_Data under study_:
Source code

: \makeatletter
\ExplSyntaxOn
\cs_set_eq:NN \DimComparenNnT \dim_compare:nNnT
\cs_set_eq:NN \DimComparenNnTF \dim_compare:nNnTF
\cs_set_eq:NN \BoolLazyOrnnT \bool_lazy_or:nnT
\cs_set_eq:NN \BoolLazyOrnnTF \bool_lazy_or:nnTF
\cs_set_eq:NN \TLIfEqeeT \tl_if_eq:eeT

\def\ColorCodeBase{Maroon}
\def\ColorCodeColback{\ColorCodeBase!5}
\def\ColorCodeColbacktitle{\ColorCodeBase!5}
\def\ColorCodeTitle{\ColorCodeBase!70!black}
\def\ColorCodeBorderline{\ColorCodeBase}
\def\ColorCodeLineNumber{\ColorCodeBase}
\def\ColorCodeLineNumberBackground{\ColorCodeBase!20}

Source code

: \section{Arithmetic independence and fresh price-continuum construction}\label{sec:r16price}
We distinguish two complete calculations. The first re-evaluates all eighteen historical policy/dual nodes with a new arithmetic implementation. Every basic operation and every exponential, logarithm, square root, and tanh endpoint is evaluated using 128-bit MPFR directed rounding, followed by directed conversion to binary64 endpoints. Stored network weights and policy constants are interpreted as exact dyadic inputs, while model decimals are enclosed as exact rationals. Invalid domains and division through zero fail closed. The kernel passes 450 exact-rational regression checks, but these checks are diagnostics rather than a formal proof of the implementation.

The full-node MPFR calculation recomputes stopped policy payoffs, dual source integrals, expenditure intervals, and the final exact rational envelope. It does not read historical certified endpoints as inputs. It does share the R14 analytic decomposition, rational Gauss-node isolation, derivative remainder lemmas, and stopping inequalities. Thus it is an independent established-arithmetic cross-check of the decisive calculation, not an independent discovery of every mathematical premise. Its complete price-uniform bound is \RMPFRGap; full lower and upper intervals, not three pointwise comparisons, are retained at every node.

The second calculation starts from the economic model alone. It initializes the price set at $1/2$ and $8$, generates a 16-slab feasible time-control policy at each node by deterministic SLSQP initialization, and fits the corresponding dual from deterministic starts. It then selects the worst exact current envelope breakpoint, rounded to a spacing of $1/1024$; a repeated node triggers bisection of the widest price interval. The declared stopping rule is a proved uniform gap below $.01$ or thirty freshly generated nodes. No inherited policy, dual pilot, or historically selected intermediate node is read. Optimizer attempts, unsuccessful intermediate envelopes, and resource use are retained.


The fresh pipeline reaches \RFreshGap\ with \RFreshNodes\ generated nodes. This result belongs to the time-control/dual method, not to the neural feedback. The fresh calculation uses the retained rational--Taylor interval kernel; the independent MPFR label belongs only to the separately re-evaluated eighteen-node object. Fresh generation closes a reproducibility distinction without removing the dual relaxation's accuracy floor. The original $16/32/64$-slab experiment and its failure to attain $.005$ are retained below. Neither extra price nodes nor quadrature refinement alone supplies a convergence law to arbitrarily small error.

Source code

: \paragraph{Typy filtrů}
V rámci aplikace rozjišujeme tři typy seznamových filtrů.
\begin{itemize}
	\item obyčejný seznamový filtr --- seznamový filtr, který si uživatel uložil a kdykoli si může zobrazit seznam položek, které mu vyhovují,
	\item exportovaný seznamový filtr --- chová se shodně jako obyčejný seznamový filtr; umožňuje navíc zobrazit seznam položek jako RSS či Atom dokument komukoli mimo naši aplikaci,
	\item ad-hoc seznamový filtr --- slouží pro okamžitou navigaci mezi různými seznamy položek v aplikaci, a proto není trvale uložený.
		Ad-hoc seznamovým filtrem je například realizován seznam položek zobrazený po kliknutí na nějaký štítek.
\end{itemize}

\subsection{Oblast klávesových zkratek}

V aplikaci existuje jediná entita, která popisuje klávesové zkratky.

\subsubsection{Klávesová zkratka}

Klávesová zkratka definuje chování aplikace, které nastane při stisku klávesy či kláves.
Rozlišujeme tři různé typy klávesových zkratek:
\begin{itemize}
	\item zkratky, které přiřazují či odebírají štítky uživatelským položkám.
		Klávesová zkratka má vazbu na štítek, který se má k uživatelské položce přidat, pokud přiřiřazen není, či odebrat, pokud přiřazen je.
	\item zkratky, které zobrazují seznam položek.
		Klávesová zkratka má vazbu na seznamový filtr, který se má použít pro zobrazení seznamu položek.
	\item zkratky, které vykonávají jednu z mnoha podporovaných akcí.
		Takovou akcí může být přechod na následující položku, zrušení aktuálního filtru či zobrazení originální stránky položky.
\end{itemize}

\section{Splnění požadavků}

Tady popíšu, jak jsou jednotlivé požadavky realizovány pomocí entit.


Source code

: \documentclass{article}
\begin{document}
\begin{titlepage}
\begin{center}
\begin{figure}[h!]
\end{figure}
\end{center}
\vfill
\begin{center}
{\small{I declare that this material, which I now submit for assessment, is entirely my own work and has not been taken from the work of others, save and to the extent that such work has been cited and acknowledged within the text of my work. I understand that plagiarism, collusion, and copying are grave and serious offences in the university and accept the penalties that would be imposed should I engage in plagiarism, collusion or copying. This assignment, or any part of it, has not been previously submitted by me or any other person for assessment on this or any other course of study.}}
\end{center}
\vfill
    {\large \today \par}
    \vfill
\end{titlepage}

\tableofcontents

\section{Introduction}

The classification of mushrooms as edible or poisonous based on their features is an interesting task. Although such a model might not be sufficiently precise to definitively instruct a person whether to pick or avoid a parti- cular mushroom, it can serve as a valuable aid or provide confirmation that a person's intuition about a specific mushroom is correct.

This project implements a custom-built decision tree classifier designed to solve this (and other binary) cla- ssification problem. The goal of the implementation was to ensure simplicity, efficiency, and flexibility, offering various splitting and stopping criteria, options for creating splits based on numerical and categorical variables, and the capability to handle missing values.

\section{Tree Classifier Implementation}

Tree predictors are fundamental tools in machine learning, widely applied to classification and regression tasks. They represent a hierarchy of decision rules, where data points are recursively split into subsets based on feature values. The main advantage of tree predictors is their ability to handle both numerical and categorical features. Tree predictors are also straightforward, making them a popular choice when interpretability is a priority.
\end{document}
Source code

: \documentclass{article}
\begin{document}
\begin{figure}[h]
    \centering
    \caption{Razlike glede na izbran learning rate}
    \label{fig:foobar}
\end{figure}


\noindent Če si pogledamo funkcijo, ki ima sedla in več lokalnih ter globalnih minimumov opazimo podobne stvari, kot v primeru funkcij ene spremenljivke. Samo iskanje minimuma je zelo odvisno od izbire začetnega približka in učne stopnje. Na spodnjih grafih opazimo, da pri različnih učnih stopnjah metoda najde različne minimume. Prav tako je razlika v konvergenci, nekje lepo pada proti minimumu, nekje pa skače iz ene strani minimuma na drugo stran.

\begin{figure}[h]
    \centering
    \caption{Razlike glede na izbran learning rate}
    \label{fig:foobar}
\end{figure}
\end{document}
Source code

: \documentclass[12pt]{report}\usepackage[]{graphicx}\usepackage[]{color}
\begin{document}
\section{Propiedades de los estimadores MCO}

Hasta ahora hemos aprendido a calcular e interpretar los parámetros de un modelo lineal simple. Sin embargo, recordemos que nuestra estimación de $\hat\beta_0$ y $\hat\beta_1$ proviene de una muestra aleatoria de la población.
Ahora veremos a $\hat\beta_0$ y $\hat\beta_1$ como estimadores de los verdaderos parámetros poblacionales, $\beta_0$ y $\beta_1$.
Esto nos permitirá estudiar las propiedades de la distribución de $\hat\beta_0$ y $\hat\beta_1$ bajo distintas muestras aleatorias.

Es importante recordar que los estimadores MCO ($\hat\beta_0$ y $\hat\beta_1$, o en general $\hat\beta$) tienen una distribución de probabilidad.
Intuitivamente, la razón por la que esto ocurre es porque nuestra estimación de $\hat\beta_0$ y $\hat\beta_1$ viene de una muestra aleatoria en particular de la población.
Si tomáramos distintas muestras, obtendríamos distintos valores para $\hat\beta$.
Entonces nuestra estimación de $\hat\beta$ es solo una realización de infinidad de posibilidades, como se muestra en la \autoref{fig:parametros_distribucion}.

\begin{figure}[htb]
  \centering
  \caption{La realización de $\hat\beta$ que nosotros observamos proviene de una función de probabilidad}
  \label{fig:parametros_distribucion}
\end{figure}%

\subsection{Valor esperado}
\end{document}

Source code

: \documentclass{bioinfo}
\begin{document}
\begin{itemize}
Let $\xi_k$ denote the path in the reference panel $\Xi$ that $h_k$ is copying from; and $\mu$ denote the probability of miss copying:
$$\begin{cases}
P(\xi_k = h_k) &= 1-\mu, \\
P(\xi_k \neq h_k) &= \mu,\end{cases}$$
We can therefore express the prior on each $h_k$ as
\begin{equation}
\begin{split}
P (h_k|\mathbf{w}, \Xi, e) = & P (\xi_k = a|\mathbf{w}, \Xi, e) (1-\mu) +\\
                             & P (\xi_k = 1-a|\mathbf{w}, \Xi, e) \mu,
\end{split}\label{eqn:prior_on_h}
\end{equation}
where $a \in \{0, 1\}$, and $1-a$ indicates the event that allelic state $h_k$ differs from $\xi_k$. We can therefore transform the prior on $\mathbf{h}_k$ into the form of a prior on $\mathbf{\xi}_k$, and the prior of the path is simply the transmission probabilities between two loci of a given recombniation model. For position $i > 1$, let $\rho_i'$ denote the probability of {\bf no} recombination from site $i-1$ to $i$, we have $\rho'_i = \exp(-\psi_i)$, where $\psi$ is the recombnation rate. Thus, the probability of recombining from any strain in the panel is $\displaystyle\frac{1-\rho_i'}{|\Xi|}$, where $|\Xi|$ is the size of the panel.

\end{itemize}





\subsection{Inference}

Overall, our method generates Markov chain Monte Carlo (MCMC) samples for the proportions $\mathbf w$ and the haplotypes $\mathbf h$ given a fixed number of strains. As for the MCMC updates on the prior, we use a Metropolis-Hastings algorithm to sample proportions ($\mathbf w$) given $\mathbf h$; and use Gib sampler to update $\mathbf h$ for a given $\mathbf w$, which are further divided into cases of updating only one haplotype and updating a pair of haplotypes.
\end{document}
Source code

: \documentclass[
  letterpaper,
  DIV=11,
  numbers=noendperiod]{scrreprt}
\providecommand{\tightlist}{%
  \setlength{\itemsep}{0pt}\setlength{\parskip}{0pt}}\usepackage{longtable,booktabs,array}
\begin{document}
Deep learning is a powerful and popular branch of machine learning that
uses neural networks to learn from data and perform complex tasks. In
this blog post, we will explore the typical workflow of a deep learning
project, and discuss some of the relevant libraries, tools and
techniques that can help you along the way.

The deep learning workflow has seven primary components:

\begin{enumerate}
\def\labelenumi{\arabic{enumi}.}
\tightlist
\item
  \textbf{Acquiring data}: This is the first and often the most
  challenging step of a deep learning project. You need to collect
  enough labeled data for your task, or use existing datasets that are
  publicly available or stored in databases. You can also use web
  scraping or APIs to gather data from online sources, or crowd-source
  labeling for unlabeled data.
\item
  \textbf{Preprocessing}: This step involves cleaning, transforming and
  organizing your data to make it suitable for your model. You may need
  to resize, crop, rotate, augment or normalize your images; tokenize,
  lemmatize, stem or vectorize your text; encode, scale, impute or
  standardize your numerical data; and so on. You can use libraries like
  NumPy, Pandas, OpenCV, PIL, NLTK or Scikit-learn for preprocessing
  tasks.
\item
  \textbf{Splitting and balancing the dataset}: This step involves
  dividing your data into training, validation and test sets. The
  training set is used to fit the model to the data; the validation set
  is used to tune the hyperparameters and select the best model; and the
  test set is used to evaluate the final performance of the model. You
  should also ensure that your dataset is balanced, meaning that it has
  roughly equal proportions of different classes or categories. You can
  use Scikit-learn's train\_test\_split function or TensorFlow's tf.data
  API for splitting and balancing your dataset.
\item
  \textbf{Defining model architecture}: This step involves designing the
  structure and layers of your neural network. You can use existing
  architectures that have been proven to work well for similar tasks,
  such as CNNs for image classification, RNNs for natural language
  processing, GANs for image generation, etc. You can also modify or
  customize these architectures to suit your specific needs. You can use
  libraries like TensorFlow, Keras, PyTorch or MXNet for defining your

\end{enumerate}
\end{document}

_What the task requires_: Copy out word for word each line of the listing, from the very first line down to the line containing "independence and fresh", and stop after that line.

_Reply_:
Source code

: \makeatletter
\ExplSyntaxOn
\cs_set_eq:NN \DimComparenNnT \dim_compare:nNnT
\cs_set_eq:NN \DimComparenNnTF \dim_compare:nNnTF
\cs_set_eq:NN \BoolLazyOrnnT \bool_lazy_or:nnT
\cs_set_eq:NN \BoolLazyOrnnTF \bool_lazy_or:nnTF
\cs_set_eq:NN \TLIfEqeeT \tl_if_eq:eeT

\def\ColorCodeBase{Maroon}
\def\ColorCodeColback{\ColorCodeBase!5}
\def\ColorCodeColbacktitle{\ColorCodeBase!5}
\def\ColorCodeTitle{\ColorCodeBase!70!black}
\def\ColorCodeBorderline{\ColorCodeBase}
\def\ColorCodeLineNumber{\ColorCodeBase}
\def\ColorCodeLineNumberBackground{\ColorCodeBase!20}

Source code

: \section{Arithmetic independence and fresh price-continuum construction}\label{sec:r16price}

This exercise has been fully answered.